◆ Records provided ◆
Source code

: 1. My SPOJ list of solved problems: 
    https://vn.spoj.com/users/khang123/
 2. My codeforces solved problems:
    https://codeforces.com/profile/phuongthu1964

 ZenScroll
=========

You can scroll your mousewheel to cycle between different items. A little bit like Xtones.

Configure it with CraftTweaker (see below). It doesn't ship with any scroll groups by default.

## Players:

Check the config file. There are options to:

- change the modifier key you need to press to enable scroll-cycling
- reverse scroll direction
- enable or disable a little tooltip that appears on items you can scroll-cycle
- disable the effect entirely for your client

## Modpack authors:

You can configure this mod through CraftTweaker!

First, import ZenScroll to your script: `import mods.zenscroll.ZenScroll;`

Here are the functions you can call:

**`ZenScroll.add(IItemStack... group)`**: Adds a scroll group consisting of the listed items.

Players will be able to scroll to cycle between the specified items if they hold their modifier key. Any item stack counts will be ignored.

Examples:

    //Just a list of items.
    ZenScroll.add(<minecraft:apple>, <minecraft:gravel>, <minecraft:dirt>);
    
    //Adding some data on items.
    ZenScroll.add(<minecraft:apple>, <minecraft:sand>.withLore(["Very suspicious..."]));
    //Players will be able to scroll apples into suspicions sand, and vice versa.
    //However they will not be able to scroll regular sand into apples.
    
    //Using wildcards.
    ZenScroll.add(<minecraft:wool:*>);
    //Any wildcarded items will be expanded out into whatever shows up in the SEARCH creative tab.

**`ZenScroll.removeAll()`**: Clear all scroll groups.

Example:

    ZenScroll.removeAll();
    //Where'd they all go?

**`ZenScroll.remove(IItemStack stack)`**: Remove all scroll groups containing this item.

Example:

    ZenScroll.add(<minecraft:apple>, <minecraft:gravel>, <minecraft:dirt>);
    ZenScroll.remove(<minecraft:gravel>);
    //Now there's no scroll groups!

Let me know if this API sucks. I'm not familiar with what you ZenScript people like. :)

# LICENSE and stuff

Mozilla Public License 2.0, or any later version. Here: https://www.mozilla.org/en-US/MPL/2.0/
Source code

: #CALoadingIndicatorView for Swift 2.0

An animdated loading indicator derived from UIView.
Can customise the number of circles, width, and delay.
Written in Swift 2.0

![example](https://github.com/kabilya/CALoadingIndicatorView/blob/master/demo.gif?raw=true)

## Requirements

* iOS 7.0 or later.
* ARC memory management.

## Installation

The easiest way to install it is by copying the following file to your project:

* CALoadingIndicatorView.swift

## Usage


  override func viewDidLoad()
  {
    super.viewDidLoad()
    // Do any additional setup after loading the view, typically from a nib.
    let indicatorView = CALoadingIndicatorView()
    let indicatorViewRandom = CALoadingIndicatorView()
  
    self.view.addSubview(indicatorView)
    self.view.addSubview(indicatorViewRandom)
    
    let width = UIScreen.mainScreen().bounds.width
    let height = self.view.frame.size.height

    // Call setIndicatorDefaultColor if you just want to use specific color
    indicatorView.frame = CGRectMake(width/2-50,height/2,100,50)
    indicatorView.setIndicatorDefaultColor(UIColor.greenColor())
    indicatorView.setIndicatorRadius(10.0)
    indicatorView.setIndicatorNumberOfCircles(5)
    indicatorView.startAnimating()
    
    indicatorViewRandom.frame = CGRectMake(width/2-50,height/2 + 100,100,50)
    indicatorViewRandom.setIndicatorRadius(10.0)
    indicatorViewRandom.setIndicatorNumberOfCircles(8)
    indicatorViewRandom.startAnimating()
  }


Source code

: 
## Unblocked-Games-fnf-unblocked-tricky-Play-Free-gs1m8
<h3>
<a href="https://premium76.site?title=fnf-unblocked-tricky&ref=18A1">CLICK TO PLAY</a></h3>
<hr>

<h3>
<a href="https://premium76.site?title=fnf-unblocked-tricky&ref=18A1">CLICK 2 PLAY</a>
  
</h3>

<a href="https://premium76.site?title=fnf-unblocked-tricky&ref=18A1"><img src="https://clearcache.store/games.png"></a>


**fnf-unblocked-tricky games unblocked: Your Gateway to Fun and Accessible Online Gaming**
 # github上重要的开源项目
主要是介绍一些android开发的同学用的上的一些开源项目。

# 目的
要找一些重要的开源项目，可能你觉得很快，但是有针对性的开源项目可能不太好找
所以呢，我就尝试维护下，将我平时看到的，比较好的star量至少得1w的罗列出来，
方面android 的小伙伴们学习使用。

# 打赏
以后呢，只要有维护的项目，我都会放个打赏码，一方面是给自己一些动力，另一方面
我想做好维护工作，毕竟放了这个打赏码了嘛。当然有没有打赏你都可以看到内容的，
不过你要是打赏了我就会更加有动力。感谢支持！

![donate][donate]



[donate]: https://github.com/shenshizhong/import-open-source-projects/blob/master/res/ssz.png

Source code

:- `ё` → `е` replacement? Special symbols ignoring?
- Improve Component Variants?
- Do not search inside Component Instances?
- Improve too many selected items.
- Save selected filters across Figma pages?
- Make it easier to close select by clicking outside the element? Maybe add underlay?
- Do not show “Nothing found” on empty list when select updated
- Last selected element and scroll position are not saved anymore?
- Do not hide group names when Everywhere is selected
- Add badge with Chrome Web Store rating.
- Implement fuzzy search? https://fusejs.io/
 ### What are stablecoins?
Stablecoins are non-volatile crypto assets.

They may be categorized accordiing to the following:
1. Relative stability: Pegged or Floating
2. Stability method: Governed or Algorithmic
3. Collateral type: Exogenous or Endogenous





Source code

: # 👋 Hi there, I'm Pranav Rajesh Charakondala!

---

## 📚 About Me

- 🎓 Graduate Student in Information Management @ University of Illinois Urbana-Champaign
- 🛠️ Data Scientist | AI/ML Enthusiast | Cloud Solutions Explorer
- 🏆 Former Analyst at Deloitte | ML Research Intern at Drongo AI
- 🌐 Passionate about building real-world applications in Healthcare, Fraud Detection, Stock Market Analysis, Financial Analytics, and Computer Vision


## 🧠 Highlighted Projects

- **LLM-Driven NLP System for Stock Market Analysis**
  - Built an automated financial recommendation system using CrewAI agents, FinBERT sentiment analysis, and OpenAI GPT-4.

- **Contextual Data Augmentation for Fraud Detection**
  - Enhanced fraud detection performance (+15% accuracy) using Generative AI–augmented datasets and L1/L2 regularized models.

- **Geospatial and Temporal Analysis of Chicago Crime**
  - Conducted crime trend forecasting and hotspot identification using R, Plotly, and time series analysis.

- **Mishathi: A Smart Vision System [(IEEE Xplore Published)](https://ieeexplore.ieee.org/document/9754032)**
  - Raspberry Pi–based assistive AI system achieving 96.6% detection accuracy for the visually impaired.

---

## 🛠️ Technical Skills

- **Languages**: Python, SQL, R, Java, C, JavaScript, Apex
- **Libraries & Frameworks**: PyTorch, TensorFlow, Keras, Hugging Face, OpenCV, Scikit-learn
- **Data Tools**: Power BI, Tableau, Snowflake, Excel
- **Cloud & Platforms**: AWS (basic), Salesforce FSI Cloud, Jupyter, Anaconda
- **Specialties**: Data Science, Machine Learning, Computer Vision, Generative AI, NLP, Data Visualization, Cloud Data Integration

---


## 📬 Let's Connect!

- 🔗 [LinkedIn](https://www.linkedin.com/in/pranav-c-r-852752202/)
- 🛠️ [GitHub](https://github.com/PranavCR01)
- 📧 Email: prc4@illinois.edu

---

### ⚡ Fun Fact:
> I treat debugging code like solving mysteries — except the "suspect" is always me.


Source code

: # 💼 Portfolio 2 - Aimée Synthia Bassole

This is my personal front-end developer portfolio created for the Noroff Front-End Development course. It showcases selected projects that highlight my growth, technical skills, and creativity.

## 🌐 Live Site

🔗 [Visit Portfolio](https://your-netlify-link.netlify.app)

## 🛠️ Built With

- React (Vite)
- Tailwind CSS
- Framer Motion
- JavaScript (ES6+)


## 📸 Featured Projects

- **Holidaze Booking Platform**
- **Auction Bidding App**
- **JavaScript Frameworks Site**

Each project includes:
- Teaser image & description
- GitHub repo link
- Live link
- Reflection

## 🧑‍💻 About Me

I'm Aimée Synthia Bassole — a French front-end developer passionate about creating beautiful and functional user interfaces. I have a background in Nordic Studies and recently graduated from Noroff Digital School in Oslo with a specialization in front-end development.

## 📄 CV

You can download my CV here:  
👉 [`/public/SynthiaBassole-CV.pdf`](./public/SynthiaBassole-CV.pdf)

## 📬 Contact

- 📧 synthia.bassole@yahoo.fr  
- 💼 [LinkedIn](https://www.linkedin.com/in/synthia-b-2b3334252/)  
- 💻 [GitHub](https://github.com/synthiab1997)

◆ Exercise ◆
Working from the listing above, pick out every line that has "setIndicatorDefaultColor" and copy it.

◆ Reply to the task ◆
    // Call setIndicatorDefaultColor if you just want to use specific color
    indicatorView.setIndicatorDefaultColor(UIColor.greenColor())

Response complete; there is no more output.